Fears of another global downturn have eased enough for the Bank of Canada to at least start thinking about raising interest rates after 18 months on hold.
But Governor Mark Carney will proceed cautiously amid questions of whether recent signs of improvement can last and what the impact of higher borrowing costs would be on consumers who have gorged on ultra-cheap credit, economists say.
Mr. Carney illustrated this on Thursday as he held his key rate at 1 per cent while voicing concern over record household debt levels, which the central bank warned is the biggest domestic risk. The central bank has flagged the debt threat before, mainly because of what would happen to consumer demand if households curbed their spending.
The chances of Mr. Carney cutting rates have all but disappeared, and many forecasters believe his first increase since September, 2010, could arrive sooner than they expect. Yet most still say he will hold his fire until next year, and then move only once per quarter as he assesses whether the increases have been too much for the economy to handle, and whether a growing gap with the U.S. Federal Reserve is pushing the currency too high.
"The worst-case global financial contagion scenario is not playing out, so that risk to Canada is not increasing and clearly has diminished," said Sal Guatieri, vice-president of economic research at BMO Nesbitt Burns. "Now, does it warrant raising interest rates in the near term? Probably not, since the economy is still growing at a modest rate, and the dollar is around parity."

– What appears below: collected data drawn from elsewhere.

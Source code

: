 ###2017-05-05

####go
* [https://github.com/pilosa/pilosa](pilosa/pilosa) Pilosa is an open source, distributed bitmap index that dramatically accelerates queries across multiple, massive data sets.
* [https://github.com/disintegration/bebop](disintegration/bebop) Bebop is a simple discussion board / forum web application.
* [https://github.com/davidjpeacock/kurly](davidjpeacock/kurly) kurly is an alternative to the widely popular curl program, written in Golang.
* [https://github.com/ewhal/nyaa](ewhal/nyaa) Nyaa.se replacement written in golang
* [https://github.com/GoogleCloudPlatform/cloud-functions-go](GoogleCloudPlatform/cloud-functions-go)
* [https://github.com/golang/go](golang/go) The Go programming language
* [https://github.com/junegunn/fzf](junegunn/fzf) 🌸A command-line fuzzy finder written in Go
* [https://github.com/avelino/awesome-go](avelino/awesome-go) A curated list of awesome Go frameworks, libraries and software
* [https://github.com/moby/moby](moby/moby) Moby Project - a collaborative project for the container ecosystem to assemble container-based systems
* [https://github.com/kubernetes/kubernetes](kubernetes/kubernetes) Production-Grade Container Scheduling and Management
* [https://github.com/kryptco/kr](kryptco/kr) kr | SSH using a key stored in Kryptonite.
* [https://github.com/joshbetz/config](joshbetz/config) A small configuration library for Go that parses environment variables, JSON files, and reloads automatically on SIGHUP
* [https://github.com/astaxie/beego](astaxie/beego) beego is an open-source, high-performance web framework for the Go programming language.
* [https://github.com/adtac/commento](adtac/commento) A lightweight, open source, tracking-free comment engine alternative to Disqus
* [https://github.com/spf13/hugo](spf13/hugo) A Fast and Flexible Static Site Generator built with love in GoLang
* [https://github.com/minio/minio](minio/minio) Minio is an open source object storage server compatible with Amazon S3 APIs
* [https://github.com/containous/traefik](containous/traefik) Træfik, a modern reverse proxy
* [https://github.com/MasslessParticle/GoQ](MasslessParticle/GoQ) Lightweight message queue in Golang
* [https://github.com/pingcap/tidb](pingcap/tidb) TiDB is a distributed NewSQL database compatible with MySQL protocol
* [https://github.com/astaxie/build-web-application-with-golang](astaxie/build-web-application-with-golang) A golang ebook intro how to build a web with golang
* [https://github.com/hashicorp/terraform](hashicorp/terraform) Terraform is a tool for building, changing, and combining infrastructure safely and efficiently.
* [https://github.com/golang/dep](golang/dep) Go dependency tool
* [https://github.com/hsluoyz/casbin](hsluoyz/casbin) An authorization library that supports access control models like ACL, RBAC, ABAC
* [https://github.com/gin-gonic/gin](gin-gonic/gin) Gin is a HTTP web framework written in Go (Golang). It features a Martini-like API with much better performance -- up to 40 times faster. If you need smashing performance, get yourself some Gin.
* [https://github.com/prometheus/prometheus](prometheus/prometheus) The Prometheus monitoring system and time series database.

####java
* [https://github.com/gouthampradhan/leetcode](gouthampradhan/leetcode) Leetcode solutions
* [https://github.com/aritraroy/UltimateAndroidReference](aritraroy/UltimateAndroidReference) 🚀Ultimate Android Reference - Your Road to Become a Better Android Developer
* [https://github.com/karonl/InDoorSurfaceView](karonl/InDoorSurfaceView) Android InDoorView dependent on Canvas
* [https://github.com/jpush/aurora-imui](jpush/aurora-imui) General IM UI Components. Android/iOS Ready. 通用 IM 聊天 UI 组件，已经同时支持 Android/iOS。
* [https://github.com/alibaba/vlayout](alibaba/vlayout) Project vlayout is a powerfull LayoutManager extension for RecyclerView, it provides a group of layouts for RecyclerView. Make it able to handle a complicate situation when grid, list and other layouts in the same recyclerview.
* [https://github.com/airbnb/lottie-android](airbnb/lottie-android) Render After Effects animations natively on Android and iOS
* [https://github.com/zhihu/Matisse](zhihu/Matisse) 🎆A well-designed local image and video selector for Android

In a statement on its decision, the central bank said the slack in the economy – which grew at a 1.8-per-cent annual pace in the fourth quarter – is vanishing more quickly than it was anticipating, calling the outlook "marginally improved" since its January forecast, and saying inflation will be "somewhat firmer" than thought. Meanwhile, the world is on more solid footing, in part due to a healing labour market in the United States and "signs of stabilization" in Europe.
At the same time, much of the domestic strength is coming "as households add to their debt burden," policy makers said, a reminder of how uncomfortable Mr. Carney has become with this and how carefully he will have to tread when he does start stripping that stimulus away.
Mark Chandler, head of Canadian fixed income and currency strategy at RBC Dominion Securities, predicted that Mr. Carney, whose mandate is to keep inflation stable, may use his next forecast paper in mid-April and a semi-annual review of the financial system in June to spell out how the debt issue will influence his rate path.
"I think they're warming to the notion that it will be one of the factors causing them to move rates earlier, but the full explanation is yet to come," Mr. Chandler said. Referring to the bank's preference for relying on moral suasion and moves by regulators to make it tougher to get a mortgage, and the limited impact those avenues have had, he added: "They're running out of the tools they can use, besides raising rates."
Mr. Chandler is among the many Bay Street analysts who argue that the longer super-low borrowing costs continue to entice Canadians to pile on debt, the worse the hangover will be for the economy as a whole if too many people hit their wall at the same time.
Still, aside from the obvious need to slowly wean borrowers off of the easy-money conditions, there are other tripwires that argue for caution.
An out-of-control financial crisis in Europe that tips the world into another downturn seems less likely than a few weeks ago. But de-leveraging will restrain growth in the most advanced economies for years, the strong currency will hold back exports, and another run in oil prices could throw the global recovery off course, the bank said.
Moreover, belt-tightening in struggling provinces such as Ontario and Quebec will bite those economies this year, and once the U.S. presidential election is over, Canada's top export market is in for some brutal restraint in 2013. Some economists warn that depending on how that is carried out, it could chop as much as two percentage points off of growth in the U.S.
"Even if it's half of that, it's going to be a painful shock," said Bricklin Dwyer, a New York-based North America specialist with BNP Paribas, the French banking giant. "Staring at the edge of that, from Carney's point of view, is quite scary."